- **REQUIRED WORK**
Each line of the records below that holds "global" should be returned.

- **Stored data entries**

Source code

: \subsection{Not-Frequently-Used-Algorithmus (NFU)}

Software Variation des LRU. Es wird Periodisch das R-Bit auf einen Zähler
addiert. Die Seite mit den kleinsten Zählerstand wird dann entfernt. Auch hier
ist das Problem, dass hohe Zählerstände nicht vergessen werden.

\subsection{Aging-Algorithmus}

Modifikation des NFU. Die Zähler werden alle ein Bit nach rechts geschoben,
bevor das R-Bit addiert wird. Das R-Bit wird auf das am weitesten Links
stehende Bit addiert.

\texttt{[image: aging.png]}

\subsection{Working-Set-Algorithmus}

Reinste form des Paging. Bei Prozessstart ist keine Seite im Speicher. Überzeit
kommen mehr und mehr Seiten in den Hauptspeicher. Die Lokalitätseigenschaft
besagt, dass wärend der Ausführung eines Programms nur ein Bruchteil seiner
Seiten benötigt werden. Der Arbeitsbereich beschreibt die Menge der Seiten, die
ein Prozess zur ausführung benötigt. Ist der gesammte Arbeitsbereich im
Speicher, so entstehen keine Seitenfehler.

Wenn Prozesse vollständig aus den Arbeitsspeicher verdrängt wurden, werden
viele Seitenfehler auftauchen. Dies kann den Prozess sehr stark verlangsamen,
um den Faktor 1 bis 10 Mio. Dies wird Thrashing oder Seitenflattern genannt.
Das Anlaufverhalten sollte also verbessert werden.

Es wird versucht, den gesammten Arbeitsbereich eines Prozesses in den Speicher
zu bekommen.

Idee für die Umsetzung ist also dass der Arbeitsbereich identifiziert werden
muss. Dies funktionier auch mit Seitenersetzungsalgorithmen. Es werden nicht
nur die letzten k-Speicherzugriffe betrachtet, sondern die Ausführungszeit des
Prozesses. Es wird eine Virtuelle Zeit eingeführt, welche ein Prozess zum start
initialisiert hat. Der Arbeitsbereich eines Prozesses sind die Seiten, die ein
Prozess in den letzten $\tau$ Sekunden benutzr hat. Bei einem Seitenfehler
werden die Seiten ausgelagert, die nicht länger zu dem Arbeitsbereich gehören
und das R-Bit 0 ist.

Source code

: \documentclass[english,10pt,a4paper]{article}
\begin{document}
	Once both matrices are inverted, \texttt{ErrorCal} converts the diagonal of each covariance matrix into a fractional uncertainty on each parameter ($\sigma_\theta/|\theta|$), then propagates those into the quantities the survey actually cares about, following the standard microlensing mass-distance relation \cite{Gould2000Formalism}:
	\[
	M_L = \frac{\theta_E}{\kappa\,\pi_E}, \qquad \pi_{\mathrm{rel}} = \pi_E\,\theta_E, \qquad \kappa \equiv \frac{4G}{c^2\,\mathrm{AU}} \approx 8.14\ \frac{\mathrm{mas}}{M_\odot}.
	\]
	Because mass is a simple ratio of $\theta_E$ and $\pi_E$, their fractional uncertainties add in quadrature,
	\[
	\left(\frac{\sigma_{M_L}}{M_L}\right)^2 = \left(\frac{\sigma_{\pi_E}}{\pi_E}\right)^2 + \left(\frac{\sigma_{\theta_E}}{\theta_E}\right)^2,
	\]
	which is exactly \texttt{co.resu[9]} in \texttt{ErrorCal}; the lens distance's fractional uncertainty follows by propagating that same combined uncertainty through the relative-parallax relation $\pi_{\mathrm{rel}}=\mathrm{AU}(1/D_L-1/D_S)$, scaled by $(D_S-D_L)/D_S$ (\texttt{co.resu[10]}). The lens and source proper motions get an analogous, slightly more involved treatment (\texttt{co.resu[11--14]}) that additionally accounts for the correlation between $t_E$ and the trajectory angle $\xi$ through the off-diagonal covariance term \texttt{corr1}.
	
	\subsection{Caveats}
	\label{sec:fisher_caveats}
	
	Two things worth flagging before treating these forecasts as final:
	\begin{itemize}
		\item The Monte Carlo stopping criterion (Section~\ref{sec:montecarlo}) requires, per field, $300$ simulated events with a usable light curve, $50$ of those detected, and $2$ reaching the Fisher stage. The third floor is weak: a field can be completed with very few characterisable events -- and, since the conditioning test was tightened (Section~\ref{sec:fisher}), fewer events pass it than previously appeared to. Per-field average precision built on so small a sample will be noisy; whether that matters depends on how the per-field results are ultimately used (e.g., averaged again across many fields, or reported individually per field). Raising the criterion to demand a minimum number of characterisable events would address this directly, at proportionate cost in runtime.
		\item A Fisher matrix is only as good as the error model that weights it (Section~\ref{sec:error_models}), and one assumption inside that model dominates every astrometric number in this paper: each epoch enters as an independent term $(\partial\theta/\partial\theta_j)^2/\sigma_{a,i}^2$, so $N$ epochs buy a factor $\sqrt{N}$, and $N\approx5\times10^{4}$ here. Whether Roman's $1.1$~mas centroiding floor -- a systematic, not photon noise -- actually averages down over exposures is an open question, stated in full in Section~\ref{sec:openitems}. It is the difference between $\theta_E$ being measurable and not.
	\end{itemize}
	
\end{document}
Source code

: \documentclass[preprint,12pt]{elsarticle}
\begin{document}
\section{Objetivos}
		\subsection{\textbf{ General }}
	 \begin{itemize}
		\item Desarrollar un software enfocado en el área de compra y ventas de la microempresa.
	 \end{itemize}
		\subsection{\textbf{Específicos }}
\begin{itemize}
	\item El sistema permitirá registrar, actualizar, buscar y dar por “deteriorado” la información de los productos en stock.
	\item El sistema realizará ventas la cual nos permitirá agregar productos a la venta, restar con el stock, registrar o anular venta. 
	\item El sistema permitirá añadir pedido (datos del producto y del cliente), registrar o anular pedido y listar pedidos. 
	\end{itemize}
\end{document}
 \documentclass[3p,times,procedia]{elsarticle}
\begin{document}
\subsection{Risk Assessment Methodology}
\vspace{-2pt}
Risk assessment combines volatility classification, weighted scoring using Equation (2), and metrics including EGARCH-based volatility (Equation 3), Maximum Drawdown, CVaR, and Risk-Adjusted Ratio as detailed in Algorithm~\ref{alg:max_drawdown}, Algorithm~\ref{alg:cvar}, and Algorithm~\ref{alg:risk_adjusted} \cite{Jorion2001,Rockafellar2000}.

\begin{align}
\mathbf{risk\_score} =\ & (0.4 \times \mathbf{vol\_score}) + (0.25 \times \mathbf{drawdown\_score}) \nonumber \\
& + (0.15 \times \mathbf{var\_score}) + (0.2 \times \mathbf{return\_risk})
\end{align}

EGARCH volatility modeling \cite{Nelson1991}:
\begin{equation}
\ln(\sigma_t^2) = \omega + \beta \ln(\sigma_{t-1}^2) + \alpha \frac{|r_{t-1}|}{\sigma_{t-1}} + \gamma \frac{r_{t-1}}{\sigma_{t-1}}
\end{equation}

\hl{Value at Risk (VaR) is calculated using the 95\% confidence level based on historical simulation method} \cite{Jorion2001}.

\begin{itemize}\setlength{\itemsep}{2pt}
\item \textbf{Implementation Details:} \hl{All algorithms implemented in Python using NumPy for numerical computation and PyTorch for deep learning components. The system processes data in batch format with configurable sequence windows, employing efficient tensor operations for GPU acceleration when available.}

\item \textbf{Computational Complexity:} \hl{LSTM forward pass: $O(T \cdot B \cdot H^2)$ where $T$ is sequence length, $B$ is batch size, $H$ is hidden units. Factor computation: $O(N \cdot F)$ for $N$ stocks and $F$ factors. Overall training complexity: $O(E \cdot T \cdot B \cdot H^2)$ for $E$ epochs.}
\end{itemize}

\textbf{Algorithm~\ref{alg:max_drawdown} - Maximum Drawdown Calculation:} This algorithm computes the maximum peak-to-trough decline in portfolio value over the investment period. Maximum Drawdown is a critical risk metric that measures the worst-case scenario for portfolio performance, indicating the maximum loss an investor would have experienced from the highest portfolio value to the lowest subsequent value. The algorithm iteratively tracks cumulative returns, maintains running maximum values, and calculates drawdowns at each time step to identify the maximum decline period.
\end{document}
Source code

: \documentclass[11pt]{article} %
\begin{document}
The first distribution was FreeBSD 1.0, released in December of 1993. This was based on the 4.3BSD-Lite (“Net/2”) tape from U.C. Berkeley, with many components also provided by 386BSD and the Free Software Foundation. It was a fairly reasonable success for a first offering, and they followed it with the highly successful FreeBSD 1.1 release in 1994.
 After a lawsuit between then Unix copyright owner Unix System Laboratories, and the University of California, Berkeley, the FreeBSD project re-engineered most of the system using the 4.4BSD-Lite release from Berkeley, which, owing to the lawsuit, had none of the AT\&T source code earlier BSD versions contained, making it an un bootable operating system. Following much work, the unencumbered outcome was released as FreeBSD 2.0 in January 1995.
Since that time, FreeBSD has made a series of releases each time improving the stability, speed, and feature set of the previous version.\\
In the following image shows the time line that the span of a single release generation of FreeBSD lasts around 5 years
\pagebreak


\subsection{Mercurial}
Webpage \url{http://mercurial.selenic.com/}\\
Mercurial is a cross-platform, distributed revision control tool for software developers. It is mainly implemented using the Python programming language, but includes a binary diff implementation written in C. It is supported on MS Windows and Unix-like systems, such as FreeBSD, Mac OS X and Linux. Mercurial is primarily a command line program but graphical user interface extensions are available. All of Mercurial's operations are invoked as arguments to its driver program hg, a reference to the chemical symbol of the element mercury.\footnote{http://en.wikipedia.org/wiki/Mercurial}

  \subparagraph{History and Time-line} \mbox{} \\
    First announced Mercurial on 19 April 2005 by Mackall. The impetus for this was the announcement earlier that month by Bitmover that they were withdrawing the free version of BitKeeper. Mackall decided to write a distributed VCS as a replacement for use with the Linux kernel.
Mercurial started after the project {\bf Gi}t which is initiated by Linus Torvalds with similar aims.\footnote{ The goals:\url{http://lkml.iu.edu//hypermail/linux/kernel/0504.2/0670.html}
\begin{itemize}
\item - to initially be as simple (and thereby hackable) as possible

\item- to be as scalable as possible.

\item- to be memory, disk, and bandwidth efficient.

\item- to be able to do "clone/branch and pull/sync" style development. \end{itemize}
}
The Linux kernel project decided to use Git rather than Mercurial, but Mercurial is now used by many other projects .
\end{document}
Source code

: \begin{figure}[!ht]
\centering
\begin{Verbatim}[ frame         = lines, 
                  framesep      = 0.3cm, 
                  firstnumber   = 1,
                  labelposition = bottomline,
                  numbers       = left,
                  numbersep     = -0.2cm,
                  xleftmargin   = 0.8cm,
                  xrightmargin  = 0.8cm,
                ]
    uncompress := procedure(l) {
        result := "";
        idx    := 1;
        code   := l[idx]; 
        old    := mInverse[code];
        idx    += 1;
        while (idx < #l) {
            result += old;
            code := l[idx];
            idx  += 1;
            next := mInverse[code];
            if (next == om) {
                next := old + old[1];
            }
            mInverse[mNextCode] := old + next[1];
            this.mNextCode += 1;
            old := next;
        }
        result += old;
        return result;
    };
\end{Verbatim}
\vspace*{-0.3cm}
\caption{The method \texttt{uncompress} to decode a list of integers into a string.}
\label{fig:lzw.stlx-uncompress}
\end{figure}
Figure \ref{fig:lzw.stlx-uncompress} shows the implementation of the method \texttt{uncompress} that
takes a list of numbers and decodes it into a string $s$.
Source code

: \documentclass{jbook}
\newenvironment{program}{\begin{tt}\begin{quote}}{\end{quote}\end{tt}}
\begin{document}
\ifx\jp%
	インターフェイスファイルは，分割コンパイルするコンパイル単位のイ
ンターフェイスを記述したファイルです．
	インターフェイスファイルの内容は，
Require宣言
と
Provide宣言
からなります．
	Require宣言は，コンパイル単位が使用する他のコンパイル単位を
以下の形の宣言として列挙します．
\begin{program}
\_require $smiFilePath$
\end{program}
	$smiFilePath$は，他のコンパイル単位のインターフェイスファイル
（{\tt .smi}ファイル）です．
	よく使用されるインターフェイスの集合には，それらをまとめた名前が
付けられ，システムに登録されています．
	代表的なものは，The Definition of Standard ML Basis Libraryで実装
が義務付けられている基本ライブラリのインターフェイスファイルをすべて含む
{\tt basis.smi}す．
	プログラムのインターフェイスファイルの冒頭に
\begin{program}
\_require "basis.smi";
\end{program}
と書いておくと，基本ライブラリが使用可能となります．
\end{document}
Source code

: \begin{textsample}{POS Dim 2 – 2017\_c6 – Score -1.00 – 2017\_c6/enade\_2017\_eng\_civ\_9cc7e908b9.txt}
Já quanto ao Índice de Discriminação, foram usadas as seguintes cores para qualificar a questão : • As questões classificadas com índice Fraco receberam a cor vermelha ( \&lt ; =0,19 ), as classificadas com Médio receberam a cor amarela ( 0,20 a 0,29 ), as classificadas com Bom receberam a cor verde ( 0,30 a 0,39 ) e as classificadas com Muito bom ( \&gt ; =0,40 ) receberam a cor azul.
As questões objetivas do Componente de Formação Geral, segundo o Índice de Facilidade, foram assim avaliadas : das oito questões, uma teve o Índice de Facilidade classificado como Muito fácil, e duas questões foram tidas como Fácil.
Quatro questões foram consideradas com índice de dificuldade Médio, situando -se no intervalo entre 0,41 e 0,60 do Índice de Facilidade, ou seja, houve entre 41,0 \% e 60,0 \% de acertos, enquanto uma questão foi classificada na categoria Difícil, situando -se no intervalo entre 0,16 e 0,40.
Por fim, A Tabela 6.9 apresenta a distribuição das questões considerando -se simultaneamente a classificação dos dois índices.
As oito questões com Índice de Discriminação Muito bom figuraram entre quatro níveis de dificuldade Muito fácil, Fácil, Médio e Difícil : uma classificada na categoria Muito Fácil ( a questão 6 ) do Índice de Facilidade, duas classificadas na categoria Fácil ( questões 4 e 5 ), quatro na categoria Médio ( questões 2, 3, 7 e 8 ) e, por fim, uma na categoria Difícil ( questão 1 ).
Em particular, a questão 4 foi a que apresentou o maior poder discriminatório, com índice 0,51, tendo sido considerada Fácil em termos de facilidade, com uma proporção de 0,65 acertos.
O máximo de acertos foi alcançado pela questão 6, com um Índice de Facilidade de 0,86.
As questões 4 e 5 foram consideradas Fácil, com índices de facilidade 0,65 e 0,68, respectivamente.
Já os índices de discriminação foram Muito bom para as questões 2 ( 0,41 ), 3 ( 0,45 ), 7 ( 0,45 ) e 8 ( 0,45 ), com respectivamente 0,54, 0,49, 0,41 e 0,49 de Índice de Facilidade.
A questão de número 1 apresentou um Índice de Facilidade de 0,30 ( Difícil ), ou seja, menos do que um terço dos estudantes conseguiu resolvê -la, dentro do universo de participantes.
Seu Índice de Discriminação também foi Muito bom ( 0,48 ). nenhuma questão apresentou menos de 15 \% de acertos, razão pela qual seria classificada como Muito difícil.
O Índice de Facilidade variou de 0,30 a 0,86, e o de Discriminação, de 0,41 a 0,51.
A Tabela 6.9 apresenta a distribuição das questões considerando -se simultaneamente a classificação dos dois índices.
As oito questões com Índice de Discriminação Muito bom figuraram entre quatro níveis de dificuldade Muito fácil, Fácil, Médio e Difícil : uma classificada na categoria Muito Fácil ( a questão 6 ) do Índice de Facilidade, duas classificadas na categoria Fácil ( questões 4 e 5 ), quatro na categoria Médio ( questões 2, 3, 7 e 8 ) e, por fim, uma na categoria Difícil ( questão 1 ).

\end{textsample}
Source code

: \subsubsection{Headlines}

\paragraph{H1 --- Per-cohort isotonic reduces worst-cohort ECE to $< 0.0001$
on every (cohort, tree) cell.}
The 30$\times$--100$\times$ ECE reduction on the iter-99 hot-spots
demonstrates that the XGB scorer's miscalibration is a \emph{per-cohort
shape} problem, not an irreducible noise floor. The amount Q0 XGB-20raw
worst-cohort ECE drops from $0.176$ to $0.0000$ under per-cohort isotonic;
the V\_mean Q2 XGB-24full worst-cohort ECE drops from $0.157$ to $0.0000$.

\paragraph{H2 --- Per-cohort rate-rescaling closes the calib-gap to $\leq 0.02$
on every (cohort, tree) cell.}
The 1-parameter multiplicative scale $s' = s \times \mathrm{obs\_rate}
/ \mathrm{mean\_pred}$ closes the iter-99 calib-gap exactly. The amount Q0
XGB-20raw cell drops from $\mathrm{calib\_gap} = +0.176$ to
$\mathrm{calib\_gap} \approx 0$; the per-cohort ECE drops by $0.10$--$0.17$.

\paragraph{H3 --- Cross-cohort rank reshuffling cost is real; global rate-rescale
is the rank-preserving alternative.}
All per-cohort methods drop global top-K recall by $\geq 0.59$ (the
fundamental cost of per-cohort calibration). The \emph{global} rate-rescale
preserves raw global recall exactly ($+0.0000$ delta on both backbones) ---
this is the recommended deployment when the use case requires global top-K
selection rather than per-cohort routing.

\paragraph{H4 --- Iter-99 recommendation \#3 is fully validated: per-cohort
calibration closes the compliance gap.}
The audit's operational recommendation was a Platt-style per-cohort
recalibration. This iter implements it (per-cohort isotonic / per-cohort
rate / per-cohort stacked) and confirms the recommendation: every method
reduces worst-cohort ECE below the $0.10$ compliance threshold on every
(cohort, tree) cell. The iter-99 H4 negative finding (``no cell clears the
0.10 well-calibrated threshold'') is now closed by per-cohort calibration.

- **REPLY**
\paragraph{H3 --- Cross-cohort rank reshuffling cost is real; global rate-rescale
All per-cohort methods drop global top-K recall by $\geq 0.59$ (the
fundamental cost of per-cohort calibration). The \emph{global} rate-rescale
preserves raw global recall exactly ($+0.0000$ delta on both backbones) ---
this is the recommended deployment when the use case requires global top-K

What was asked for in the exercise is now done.